[[ Material supplied open ]]

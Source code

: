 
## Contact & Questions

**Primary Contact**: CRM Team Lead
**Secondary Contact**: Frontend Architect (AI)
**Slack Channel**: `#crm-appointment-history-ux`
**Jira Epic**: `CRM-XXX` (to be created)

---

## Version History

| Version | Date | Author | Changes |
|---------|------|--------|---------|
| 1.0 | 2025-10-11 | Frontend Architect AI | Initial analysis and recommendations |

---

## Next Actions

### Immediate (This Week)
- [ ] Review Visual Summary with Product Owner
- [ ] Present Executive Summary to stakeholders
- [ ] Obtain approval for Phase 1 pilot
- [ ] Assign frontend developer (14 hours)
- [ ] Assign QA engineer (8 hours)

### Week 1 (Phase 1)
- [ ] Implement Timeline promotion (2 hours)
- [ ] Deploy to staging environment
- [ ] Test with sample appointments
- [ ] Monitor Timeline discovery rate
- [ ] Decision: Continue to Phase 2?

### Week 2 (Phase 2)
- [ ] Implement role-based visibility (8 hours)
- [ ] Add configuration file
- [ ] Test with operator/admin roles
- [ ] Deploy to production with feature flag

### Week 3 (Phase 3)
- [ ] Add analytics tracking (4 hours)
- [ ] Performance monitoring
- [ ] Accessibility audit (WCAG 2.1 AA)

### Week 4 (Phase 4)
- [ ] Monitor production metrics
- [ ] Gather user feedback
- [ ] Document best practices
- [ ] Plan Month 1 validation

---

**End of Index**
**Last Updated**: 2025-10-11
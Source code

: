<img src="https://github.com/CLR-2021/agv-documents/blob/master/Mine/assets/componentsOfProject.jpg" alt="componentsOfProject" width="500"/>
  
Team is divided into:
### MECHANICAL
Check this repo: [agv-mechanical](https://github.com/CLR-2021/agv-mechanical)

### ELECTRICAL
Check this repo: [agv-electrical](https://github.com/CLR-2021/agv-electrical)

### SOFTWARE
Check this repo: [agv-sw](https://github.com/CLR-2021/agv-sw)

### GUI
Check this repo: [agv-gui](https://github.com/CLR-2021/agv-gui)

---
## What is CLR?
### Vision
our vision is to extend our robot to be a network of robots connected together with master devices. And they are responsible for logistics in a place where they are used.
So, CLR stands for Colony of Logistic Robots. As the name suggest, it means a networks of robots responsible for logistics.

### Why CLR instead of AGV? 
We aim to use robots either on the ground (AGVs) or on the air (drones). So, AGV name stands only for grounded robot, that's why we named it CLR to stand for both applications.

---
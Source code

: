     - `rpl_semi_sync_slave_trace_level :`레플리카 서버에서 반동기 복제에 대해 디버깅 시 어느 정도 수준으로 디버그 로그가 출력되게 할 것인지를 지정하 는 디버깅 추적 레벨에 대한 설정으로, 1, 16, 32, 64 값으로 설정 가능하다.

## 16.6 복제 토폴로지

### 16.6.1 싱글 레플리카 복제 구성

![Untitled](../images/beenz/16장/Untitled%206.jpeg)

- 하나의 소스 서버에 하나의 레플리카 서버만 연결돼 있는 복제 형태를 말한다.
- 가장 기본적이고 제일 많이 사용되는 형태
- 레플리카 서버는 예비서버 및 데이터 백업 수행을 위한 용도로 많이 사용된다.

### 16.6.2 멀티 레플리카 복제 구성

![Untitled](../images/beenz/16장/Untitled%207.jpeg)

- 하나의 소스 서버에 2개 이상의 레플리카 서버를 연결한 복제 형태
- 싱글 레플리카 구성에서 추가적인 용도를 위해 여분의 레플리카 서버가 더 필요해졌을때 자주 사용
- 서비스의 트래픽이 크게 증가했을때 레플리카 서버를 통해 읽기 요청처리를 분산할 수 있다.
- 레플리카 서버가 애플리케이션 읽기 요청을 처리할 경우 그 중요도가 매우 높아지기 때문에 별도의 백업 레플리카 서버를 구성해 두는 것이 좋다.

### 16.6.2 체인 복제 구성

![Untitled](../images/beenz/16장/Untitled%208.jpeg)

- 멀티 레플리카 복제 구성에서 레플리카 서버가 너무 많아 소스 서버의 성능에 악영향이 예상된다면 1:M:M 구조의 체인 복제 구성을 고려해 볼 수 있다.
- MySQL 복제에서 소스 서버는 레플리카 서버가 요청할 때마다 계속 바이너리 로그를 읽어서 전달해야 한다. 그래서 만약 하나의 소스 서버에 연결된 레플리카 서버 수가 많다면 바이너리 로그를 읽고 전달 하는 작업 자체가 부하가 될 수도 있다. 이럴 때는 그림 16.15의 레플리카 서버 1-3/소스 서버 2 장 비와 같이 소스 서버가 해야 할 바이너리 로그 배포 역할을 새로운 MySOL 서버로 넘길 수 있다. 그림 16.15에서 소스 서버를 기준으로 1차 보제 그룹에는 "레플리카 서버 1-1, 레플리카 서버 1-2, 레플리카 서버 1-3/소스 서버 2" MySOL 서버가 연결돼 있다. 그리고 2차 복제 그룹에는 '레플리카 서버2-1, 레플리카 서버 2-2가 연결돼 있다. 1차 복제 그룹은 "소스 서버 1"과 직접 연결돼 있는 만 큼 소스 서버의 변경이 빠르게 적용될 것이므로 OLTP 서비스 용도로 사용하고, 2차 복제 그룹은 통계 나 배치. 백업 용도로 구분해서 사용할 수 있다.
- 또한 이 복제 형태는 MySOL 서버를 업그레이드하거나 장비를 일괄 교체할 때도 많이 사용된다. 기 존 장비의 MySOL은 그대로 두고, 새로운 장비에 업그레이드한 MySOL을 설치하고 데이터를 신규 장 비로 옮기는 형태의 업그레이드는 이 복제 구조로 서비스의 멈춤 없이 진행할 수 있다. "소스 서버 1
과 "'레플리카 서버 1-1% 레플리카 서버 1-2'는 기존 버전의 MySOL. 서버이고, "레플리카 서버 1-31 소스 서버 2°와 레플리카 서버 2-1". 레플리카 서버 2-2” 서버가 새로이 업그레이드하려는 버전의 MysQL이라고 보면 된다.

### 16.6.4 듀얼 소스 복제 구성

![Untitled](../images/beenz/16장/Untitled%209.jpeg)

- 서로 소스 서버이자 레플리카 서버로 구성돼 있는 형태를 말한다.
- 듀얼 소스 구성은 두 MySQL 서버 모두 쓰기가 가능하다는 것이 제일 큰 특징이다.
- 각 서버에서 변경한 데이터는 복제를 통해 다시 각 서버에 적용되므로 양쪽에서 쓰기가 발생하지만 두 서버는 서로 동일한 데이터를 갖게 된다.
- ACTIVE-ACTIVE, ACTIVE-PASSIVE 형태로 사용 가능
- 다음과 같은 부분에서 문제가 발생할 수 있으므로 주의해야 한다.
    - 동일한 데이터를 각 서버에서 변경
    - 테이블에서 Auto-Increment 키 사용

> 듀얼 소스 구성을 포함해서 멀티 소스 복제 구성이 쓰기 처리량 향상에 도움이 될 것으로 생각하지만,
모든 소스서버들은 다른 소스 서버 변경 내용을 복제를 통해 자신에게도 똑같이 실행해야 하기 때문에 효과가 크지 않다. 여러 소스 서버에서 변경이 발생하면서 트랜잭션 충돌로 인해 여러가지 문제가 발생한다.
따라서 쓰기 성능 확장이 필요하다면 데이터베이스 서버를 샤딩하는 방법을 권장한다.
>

[[ Material supplied closed ]]

| Task to complete |
A single number is the whole answer: how many lines in the listing contain "Check"?

| Exercise result |
4